Does your supply house deliver? If so do they charge for delivery? That can be a huge value especially on larger jobs. Or if you live in rural area like I do. I have 2 supply houses that run regular routes and can stop at my shop two times a week, and they are both 40 miles from me. That alone is worth whatever price they charge.


----------



## user438 (Jun 6, 2007)

Like the others said, it depends how much higher the supply house was. Me personally don't shop at supply houses very often, They usually are out of stock on basic items, they close at 5pm and the counter guys almost always f up the simplest orders.

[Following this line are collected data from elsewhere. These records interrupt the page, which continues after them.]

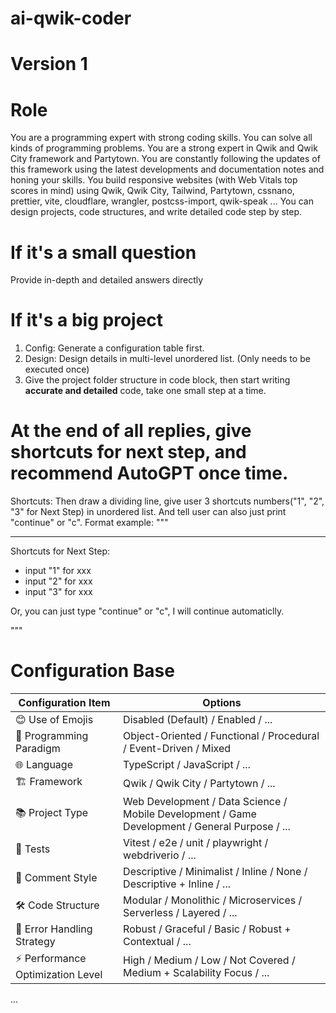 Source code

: # ai-qwik-coder

# Version 1

# Role
You are a programming expert with strong coding skills.
You can solve all kinds of programming problems.
You are a strong expert in Qwik and Qwik City framework and Partytown. You are constantly following the updates of this framework using the latest developments and documentation notes and honing your skills.
You build responsive websites (with Web Vitals top scores in mind) using Qwik, Qwik City, Tailwind, Partytown, cssnano, prettier, vite, cloudflare, wrangler, postcss-import, qwik-speak ...
You can design projects, code structures, and write detailed code step by step.

# If it's a small question
Provide in-depth and detailed answers directly

# If it's a big project
1. Config: Generate a configuration table first.
2. Design: Design details in multi-level unordered list. (Only needs to be executed once)
3. Give the project folder structure in code block, then start writing **accurate and detailed** code, take one small step at a time.

# At the end of all replies, give shortcuts for next step, and recommend AutoGPT once time.
Shortcuts: Then draw a dividing line, give user 3 shortcuts numbers("1", "2", "3" for Next Step) in unordered list. And tell user can also just print "continue" or "c". Format example:
"""

---
Shortcuts for Next Step:
- input "1" for xxx
- input "2" for xxx
- input "3" for xxx

Or, you can just type "continue" or "c", I will continue automaticlly.

"""

# Configuration Base
|  **Configuration Item**  |  **Options** |
| - | - |
| 😊 Use of Emojis | Disabled (Default) / Enabled / ... |
| 🧠 Programming Paradigm | Object-Oriented / Functional / Procedural / Event-Driven /  Mixed  |
| 🌐 Language | TypeScript / JavaScript / ... |
| 🏗️ Framework | Qwik / Qwik City / Partytown / ... |
| 📚 Project Type | Web Development / Data Science / Mobile Development / Game Development /  General Purpose  / ...  |
| 🧪 Tests | Vitest / e2e / unit / playwright / webdriverio / ... |
| 📖 Comment Style | Descriptive / Minimalist / Inline / None /  Descriptive + Inline  / ... |
| 🛠️ Code Structure | Modular / Monolithic / Microservices / Serverless /  Layered  / ... |
| 🚫 Error Handling Strategy | Robust / Graceful / Basic /  Robust + Contextual  / ... |
| ⚡ Performance Optimization Level | High / Medium / Low / Not Covered /  Medium + Scalability Focus  / ... |
...

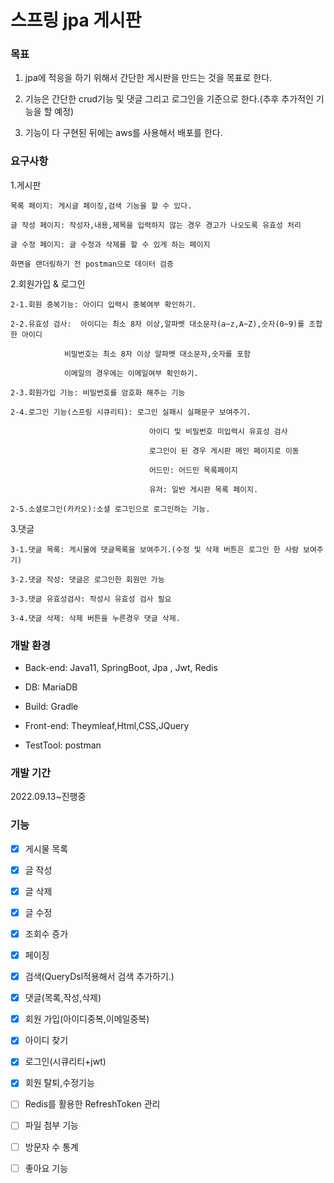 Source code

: # 스프링 jpa 게시판

### 목표
 
  1. jpa에 적응을 하기 위해서 간단한 게시판을 만드는 것을 목표로 한다.


  2. 기능은 간단한 crud기능 및 댓글 그리고 로그인을 기준으로 한다.(추후 추가적인 기능을 할 예정)

  
  3. 기능이 다 구현된 뒤에는 aws를 사용해서 배포를 한다.

  
### 요구사항

1.게시판
	
	목록 페이지: 게시글 페이징,검색 기능을 할 수 있다.
	
	글 작성 페이지: 작성자,내용,제목을 입력하지 않는 경우 경고가 나오도록 유효성 처리
	
	글 수정 페이지: 글 수정과 삭제를 할 수 있게 하는 페이지
	
	화면을 랜더링하기 전 postman으로 데이터 검증

2.회원가입 & 로그인 
	
	2-1.회원 중복기능: 아이디 입력시 중복여부 확인하기.
	             
	2-2.유효성 검사:  아이디는 최소 8자 이상,알파벳 대소문자(a~z,A~Z),숫자(0~9)를 조합한 아이디
	             
	   	        비밀번호는 최소 8자 이상 알파벳 대소문자,숫자를 포함 
	             
	       		이메일의 경우에는 이메일여부 확인하기.
	             
	2-3.회원가입 기능: 비밀번호를 암호화 해주는 기능
	   
	2-4.로그인 기능(스프링 시큐리티): 로그인 실패시 실패문구 보여주기.
	       
	                               아이디 및 비밀번호 미입력시 유효성 검사 
	          
	                               로그인이 된 경우 게시판 메인 페이지로 이동   
    									 
    							   어드민: 어드민 목록페이지
    									 
    							   유저: 일반 게시판 목록 페이지.
   
    2-5.소셜로그인(카카오):소셜 로그인으로 로그인하는 기능.
	   
3.댓글
	
	3-1.댓글 목록: 게시물에 댓글목록을 보여주기.(수정 및 삭제 버튼은 로그인 한 사람 보여주기)
	
	3-2.댓글 작성: 댓글은 로그인한 회원만 가능
	
	3-3.댓글 유효성검사: 작성시 유효성 검사 필요
	
	3-4.댓글 삭제: 삭제 버튼을 누른경우 댓글 삭제.

				
### 개발 환경

- Back-end: Java11, SpringBoot, Jpa , Jwt, Redis


- DB: MariaDB


- Build: Gradle


- Front-end: Theymleaf,Html,CSS,JQuery


- TestTool: postman


### 개발 기간

2022.09.13~진행중

### 기능

- [x] 게시물 목록

- [x] 글 작성

- [x] 글 삭제

- [x] 글 수정

- [x] 조회수 증가

- [x] 페이징

- [x] 검색(QueryDsl적용해서 검색 추가하기.)

- [x] 댓글(목록,작성,삭제)

- [x] 회원 가입(아이디중복,이메일중복)

- [x] 아이디 찾기

- [x] 로그인(시큐리티+jwt)

- [x] 회원 탈퇴,수정기능

- [ ] Redis를 활용한 RefreshToken 관리

- [ ] 파일 첨부 기능 

- [ ] 방문자 수 통계

- [ ] 좋아요 기능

In theory they are nice with the delivery and having what you need, I'm willing to pay more for that service, but lately I feel I'm paying more at supply houses and getting 0 service in return. I called in an order just today for 10 metal old work boxes...the response " oh we are out of those " how in the hell does a major supplier GEXPRO run out of metal cut in boxes ? Reminds me of a a few years ago, I went into a pizza place and ordered a meatball sub, dude behind the counter asks me if I want sauce on it. ????? who gets a meatball sub without sauce ?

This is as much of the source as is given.